Data for analysis:
####
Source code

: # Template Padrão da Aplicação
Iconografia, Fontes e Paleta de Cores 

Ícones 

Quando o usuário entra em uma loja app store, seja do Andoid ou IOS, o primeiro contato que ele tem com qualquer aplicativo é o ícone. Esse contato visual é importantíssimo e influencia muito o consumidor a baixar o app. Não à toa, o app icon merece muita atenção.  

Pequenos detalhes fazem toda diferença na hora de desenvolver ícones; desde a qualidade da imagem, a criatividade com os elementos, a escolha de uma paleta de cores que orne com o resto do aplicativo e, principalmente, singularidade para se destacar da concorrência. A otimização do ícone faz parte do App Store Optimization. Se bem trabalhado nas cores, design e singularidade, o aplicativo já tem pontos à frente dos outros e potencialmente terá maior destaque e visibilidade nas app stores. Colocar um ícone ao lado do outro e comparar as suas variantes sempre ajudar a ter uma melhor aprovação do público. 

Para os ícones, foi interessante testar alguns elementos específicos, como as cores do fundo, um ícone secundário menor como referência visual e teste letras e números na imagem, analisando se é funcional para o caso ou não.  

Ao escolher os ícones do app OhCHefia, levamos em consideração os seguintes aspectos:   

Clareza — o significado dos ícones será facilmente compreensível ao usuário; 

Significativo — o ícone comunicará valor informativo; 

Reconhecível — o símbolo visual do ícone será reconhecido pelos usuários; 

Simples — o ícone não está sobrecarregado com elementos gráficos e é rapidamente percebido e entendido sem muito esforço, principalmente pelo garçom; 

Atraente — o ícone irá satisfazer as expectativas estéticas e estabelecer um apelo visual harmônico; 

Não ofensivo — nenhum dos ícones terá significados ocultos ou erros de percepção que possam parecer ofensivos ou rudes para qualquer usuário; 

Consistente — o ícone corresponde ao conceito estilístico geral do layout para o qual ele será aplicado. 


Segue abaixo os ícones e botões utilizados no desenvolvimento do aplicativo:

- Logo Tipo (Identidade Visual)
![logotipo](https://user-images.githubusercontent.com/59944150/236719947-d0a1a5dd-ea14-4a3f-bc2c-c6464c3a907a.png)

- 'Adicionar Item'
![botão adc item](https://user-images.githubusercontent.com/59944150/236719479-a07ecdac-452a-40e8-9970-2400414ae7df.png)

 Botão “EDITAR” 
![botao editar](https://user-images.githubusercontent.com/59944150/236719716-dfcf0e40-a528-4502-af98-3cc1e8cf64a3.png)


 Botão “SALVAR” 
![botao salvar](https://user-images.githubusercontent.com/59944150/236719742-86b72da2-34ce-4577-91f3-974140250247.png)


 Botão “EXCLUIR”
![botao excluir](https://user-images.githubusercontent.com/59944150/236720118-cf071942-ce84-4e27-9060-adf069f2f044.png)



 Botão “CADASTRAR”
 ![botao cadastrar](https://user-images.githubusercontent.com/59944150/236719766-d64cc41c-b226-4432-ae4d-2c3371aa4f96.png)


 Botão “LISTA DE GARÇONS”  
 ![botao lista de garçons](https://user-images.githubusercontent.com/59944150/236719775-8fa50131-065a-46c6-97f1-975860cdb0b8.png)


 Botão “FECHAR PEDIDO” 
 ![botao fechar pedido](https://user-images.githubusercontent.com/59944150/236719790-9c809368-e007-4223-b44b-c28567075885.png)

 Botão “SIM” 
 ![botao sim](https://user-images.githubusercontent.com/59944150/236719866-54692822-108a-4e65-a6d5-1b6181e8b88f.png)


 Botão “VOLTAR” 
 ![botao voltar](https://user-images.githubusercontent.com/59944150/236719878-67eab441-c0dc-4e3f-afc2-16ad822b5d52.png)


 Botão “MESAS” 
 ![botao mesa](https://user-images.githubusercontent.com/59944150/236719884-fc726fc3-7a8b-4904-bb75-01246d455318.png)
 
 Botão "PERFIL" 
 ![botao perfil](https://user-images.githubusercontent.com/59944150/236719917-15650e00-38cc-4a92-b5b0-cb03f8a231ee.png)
####
Problem:
The full set of entries above needs to be restated word for word.

Answer to the exercise:
Source code

: # Template Padrão da Aplicação
Iconografia, Fontes e Paleta de Cores 

Ícones 

Quando o usuário entra em uma loja app store, seja do Andoid ou IOS, o primeiro contato que ele tem com qualquer aplicativo é o ícone. Esse contato visual é importantíssimo e influencia muito o consumidor a baixar o app. Não à toa, o app icon merece muita atenção.  

Pequenos detalhes fazem toda diferença na hora de desenvolver ícones; desde a qualidade da imagem, a criatividade com os elementos, a escolha de uma paleta de cores que orne com o resto do aplicativo e, principalmente, singularidade para se destacar da concorrência. A otimização do ícone faz parte do App Store Optimization. Se bem trabalhado nas cores, design e singularidade, o aplicativo já tem pontos à frente dos outros e potencialmente terá maior destaque e visibilidade nas app stores. Colocar um ícone ao lado do outro e comparar as suas variantes sempre ajudar a ter uma melhor aprovação do público. 

Para os ícones, foi interessante testar alguns elementos específicos, como as cores do fundo, um ícone secundário menor como referência visual e teste letras e números na imagem, analisando se é funcional para o caso ou não.  

Ao escolher os ícones do app OhCHefia, levamos em consideração os seguintes aspectos:   

Clareza — o significado dos ícones será facilmente compreensível ao usuário; 

Significativo — o ícone comunicará valor informativo; 

Reconhecível — o símbolo visual do ícone será reconhecido pelos usuários; 

Simples — o ícone não está sobrecarregado com elementos gráficos e é rapidamente percebido e entendido sem muito esforço, principalmente pelo garçom; 

Atraente — o ícone irá satisfazer as expectativas estéticas e estabelecer um apelo visual harmônico; 

Não ofensivo — nenhum dos ícones terá significados ocultos ou erros de percepção que possam parecer ofensivos ou rudes para qualquer usuário; 

Consistente — o ícone corresponde ao conceito estilístico geral do layout para o qual ele será aplicado. 


Segue abaixo os ícones e botões utilizados no desenvolvimento do aplicativo:

- Logo Tipo (Identidade Visual)
![logotipo](https://user-images.githubusercontent.com/59944150/236719947-d0a1a5dd-ea14-4a3f-bc2c-c6464c3a907a.png)

- 'Adicionar Item'
![botão adc item](https://user-images.githubusercontent.com/59944150/236719479-a07ecdac-452a-40e8-9970-2400414ae7df.png)

 Botão “EDITAR” 
![botao editar](https://user-images.githubusercontent.com/59944150/236719716-dfcf0e40-a528-4502-af98-3cc1e8cf64a3.png)


 Botão “SALVAR” 
![botao salvar](https://user-images.githubusercontent.com/59944150/236719742-86b72da2-34ce-4577-91f3-974140250247.png)


 Botão “EXCLUIR”
![botao excluir](https://user-images.githubusercontent.com/59944150/236720118-cf071942-ce84-4e27-9060-adf069f2f044.png)



 Botão “CADASTRAR”
 ![botao cadastrar](https://user-images.githubusercontent.com/59944150/236719766-d64cc41c-b226-4432-ae4d-2c3371aa4f96.png)


 Botão “LISTA DE GARÇONS”  
 ![botao lista de garçons](https://user-images.githubusercontent.com/59944150/236719775-8fa50131-065a-46c6-97f1-975860cdb0b8.png)


 Botão “FECHAR PEDIDO” 
 ![botao fechar pedido](https://user-images.githubusercontent.com/59944150/236719790-9c809368-e007-4223-b44b-c28567075885.png)

 Botão “SIM” 
 ![botao sim](https://user-images.githubusercontent.com/59944150/236719866-54692822-108a-4e65-a6d5-1b6181e8b88f.png)


 Botão “VOLTAR” 
 ![botao voltar](https://user-images.githubusercontent.com/59944150/236719878-67eab441-c0dc-4e3f-afc2-16ad822b5d52.png)


 Botão “MESAS” 
 ![botao mesa](https://user-images.githubusercontent.com/59944150/236719884-fc726fc3-7a8b-4904-bb75-01246d455318.png)
 
 Botão "PERFIL" 
 ![botao perfil](https://user-images.githubusercontent.com/59944150/236719917-15650e00-38cc-4a92-b5b0-cb03f8a231ee.png)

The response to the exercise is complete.